Restate the records below exactly. Pictures are not part of the copy.

*** Begin section ***

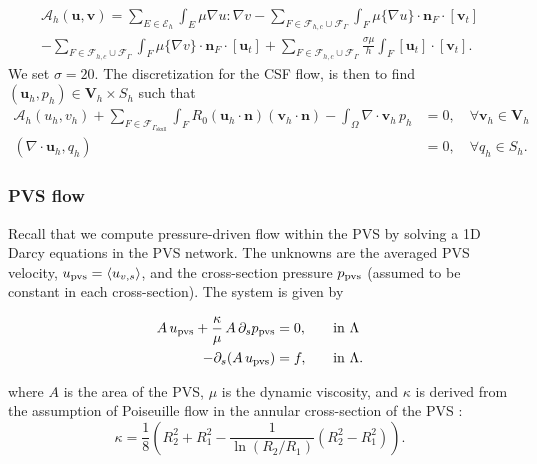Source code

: \documentclass[fleqn,10pt]{wlscirep}
\begin{document}
\begin{multline}
\mathcal{A}_h (\bm u, \bm v) = \sum_{E \in \mathcal{E}_h} \int_{E} \mu \nabla u : \nabla v - \sum_{
F \in \mathcal{F}_{h,c} \cup \mathcal{F}_{\Gamma} 
} \int_{F} \mu \{\nabla u\}\cdot \bm n_F \cdot [\bm v_t] 
\\ - \sum_{
F \in \mathcal{F}_{h,c} \cup \mathcal{F}_{\Gamma} 
} \int_{F} \mu \{\nabla v\}\cdot \bm n_F \cdot [\bm u_t]
+ \sum_{
F \in \mathcal{F}_{h,c} \cup \mathcal{F}_{\Gamma} 
} \frac{\sigma \mu}{h} \int_{F} [\bm u_t ] \cdot [\bm v_t].   
\end{multline}
We set $\sigma =20$. The discretization for the CSF flow, is then to find $(\bm u_h, p_h) \in \bm V_h \times S_h$ such  that 
\begin{align}
\mathcal{A}_h(u_h, v_h)  + \sum_{F \in \mathcal{F}_{\Gamma_{\mathrm{skull}}}} \int_{F} R_0 (\bm u_h \cdot \bm n) (\bm v_h \cdot \bm n) - \int_{\Omega} \nabla \cdot \bm v_h \, p_h  & = 0, \quad \forall \bm v_h \in \bm V_h   \\ 
(\nabla \cdot \bm u_h , q_h ) & = 0, \quad \forall q_h \in S_h.
\end{align}
\subsubsection{PVS flow} 


Recall that we compute pressure-driven flow within the PVS by solving a 1D Darcy equations in the PVS network. The unknowns are the averaged PVS velocity, $u_{\rm pvs} = \langle u_{v,s} \rangle$, and the cross-section pressure $p_{\rm pvs} $ (assumed to be constant in each cross-section). The system is given by  \cite{daversin2022geometrically, 
gjerde2024directional} 

\begin{alignat}{2}
A \,  u_{\rm pvs}   + \frac{\kappa}{\mu} \, A \, \partial_{s} p_{\rm pvs} & = 0, &&  \quad \rm in  \,\, \Lambda  \\ 
-\partial_s (A \, u_{\rm pvs}) & = f, && \quad \rm in  \,\, \Lambda .  
\end{alignat} 

where $A$ is the area of the PVS, $\mu$ is the dynamic viscosity, and $\kappa$ is derived from the assumption of Poiseuille flow in the annular cross-section of the PVS  \cite{daversin2022geometrically,tithof2022network}: 
\begin{equation}
\kappa = \frac18 \left( R_2^2 + R_1^2 - \frac{1}{\ln(R_2/R_1)} (R_2^2- R_1^2) \right). 
\end{equation}
\end{document}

*** End section ***

__Final answer__
Source code

: \documentclass[fleqn,10pt]{wlscirep}
\begin{document}
\begin{multline}
\mathcal{A}_h (\bm u, \bm v) = \sum_{E \in \mathcal{E}_h} \int_{E} \mu \nabla u : \nabla v - \sum_{
F \in \mathcal{F}_{h,c} \cup \mathcal{F}_{\Gamma} 
} \int_{F} \mu \{\nabla u\}\cdot \bm n_F \cdot [\bm v_t] 
\\ - \sum_{
F \in \mathcal{F}_{h,c} \cup \mathcal{F}_{\Gamma} 
} \int_{F} \mu \{\nabla v\}\cdot \bm n_F \cdot [\bm u_t]
+ \sum_{
F \in \mathcal{F}_{h,c} \cup \mathcal{F}_{\Gamma} 
} \frac{\sigma \mu}{h} \int_{F} [\bm u_t ] \cdot [\bm v_t].   
\end{multline}
We set $\sigma =20$. The discretization for the CSF flow, is then to find $(\bm u_h, p_h) \in \bm V_h \times S_h$ such  that 
\begin{align}
\mathcal{A}_h(u_h, v_h)  + \sum_{F \in \mathcal{F}_{\Gamma_{\mathrm{skull}}}} \int_{F} R_0 (\bm u_h \cdot \bm n) (\bm v_h \cdot \bm n) - \int_{\Omega} \nabla \cdot \bm v_h \, p_h  & = 0, \quad \forall \bm v_h \in \bm V_h   \\ 
(\nabla \cdot \bm u_h , q_h ) & = 0, \quad \forall q_h \in S_h.
\end{align}
\subsubsection{PVS flow} 


Recall that we compute pressure-driven flow within the PVS by solving a 1D Darcy equations in the PVS network. The unknowns are the averaged PVS velocity, $u_{\rm pvs} = \langle u_{v,s} \rangle$, and the cross-section pressure $p_{\rm pvs} $ (assumed to be constant in each cross-section). The system is given by  \cite{daversin2022geometrically, 
gjerde2024directional} 

\begin{alignat}{2}
A \,  u_{\rm pvs}   + \frac{\kappa}{\mu} \, A \, \partial_{s} p_{\rm pvs} & = 0, &&  \quad \rm in  \,\, \Lambda  \\ 
-\partial_s (A \, u_{\rm pvs}) & = f, && \quad \rm in  \,\, \Lambda .  
\end{alignat} 

where $A$ is the area of the PVS, $\mu$ is the dynamic viscosity, and $\kappa$ is derived from the assumption of Poiseuille flow in the annular cross-section of the PVS  \cite{daversin2022geometrically,tithof2022network}: 
\begin{equation}
\kappa = \frac18 \left( R_2^2 + R_1^2 - \frac{1}{\ln(R_2/R_1)} (R_2^2- R_1^2) \right). 
\end{equation}
\end{document}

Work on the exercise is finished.